* _Task inputs_
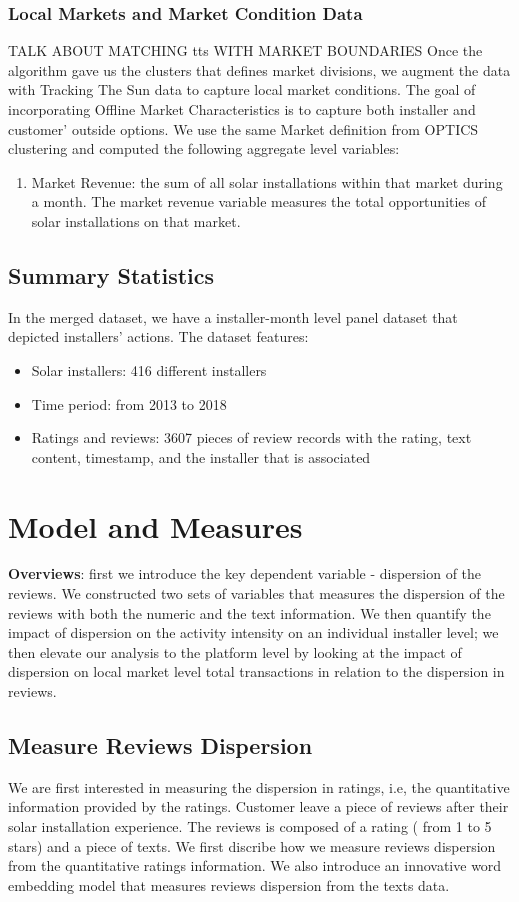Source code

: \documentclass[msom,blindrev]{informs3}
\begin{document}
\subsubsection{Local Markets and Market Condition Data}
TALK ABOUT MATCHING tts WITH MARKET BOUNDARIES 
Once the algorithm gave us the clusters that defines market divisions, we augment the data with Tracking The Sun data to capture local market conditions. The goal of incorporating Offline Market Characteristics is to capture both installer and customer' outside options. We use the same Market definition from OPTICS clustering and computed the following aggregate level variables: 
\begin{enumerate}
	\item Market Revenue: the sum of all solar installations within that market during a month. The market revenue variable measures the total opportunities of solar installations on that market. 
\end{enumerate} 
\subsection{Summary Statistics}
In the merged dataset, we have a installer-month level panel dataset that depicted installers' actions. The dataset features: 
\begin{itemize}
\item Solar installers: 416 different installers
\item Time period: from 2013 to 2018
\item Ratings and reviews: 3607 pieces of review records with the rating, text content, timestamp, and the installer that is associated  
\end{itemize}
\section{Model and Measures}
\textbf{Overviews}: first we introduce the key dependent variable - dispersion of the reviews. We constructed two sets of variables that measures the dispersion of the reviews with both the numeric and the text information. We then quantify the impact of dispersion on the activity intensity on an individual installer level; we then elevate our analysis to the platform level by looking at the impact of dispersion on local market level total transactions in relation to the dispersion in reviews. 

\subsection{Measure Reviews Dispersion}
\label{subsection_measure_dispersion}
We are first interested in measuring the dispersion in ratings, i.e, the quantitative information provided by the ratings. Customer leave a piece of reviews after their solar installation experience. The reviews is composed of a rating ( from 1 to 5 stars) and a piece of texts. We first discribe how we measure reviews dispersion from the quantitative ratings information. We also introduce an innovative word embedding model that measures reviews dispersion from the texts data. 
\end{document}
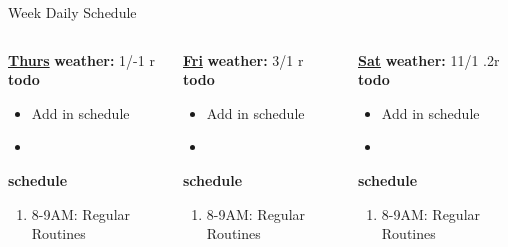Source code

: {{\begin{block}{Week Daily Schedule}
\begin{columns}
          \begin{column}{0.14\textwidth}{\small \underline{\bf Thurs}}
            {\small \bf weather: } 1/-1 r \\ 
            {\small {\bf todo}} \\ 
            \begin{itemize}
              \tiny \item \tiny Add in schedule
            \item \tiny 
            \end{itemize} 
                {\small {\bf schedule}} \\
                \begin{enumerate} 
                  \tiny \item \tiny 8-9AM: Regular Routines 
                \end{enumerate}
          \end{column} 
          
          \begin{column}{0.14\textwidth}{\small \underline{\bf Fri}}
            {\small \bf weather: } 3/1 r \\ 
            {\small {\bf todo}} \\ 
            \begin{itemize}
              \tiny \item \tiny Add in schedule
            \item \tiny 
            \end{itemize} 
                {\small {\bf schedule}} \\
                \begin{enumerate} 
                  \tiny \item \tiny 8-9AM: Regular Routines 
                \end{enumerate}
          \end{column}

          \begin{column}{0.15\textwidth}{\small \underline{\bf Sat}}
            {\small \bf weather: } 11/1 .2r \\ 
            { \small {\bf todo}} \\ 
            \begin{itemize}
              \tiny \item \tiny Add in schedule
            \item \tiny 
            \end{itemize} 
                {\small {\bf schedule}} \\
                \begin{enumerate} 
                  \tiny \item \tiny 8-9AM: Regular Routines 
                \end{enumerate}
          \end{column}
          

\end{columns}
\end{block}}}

* _Exercise_
Please return the records as they stand, word for word, with no pictures.

* _Solution for this task_
Source code

: \documentclass[msom,blindrev]{informs3}
\begin{document}
\subsubsection{Local Markets and Market Condition Data}
TALK ABOUT MATCHING tts WITH MARKET BOUNDARIES 
Once the algorithm gave us the clusters that defines market divisions, we augment the data with Tracking The Sun data to capture local market conditions. The goal of incorporating Offline Market Characteristics is to capture both installer and customer' outside options. We use the same Market definition from OPTICS clustering and computed the following aggregate level variables: 
\begin{enumerate}
	\item Market Revenue: the sum of all solar installations within that market during a month. The market revenue variable measures the total opportunities of solar installations on that market. 
\end{enumerate} 
\subsection{Summary Statistics}
In the merged dataset, we have a installer-month level panel dataset that depicted installers' actions. The dataset features: 
\begin{itemize}
\item Solar installers: 416 different installers
\item Time period: from 2013 to 2018
\item Ratings and reviews: 3607 pieces of review records with the rating, text content, timestamp, and the installer that is associated  
\end{itemize}
\section{Model and Measures}
\textbf{Overviews}: first we introduce the key dependent variable - dispersion of the reviews. We constructed two sets of variables that measures the dispersion of the reviews with both the numeric and the text information. We then quantify the impact of dispersion on the activity intensity on an individual installer level; we then elevate our analysis to the platform level by looking at the impact of dispersion on local market level total transactions in relation to the dispersion in reviews. 

\subsection{Measure Reviews Dispersion}
\label{subsection_measure_dispersion}
We are first interested in measuring the dispersion in ratings, i.e, the quantitative information provided by the ratings. Customer leave a piece of reviews after their solar installation experience. The reviews is composed of a rating ( from 1 to 5 stars) and a piece of texts. We first discribe how we measure reviews dispersion from the quantitative ratings information. We also introduce an innovative word embedding model that measures reviews dispersion from the texts data. 
\end{document}
Source code

: {{\begin{block}{Week Daily Schedule}
\begin{columns}
          \begin{column}{0.14\textwidth}{\small \underline{\bf Thurs}}
            {\small \bf weather: } 1/-1 r \\ 
            {\small {\bf todo}} \\ 
            \begin{itemize}
              \tiny \item \tiny Add in schedule
            \item \tiny 
            \end{itemize} 
                {\small {\bf schedule}} \\
                \begin{enumerate} 
                  \tiny \item \tiny 8-9AM: Regular Routines 
                \end{enumerate}
          \end{column} 
          
          \begin{column}{0.14\textwidth}{\small \underline{\bf Fri}}
            {\small \bf weather: } 3/1 r \\ 
            {\small {\bf todo}} \\ 
            \begin{itemize}
              \tiny \item \tiny Add in schedule
            \item \tiny 
            \end{itemize} 
                {\small {\bf schedule}} \\
                \begin{enumerate} 
                  \tiny \item \tiny 8-9AM: Regular Routines 
                \end{enumerate}
          \end{column}

          \begin{column}{0.15\textwidth}{\small \underline{\bf Sat}}
            {\small \bf weather: } 11/1 .2r \\ 
            { \small {\bf todo}} \\ 
            \begin{itemize}
              \tiny \item \tiny Add in schedule
            \item \tiny 
            \end{itemize} 
                {\small {\bf schedule}} \\
                \begin{enumerate} 
                  \tiny \item \tiny 8-9AM: Regular Routines 
                \end{enumerate}
          \end{column}
          

\end{columns}
\end{block}}}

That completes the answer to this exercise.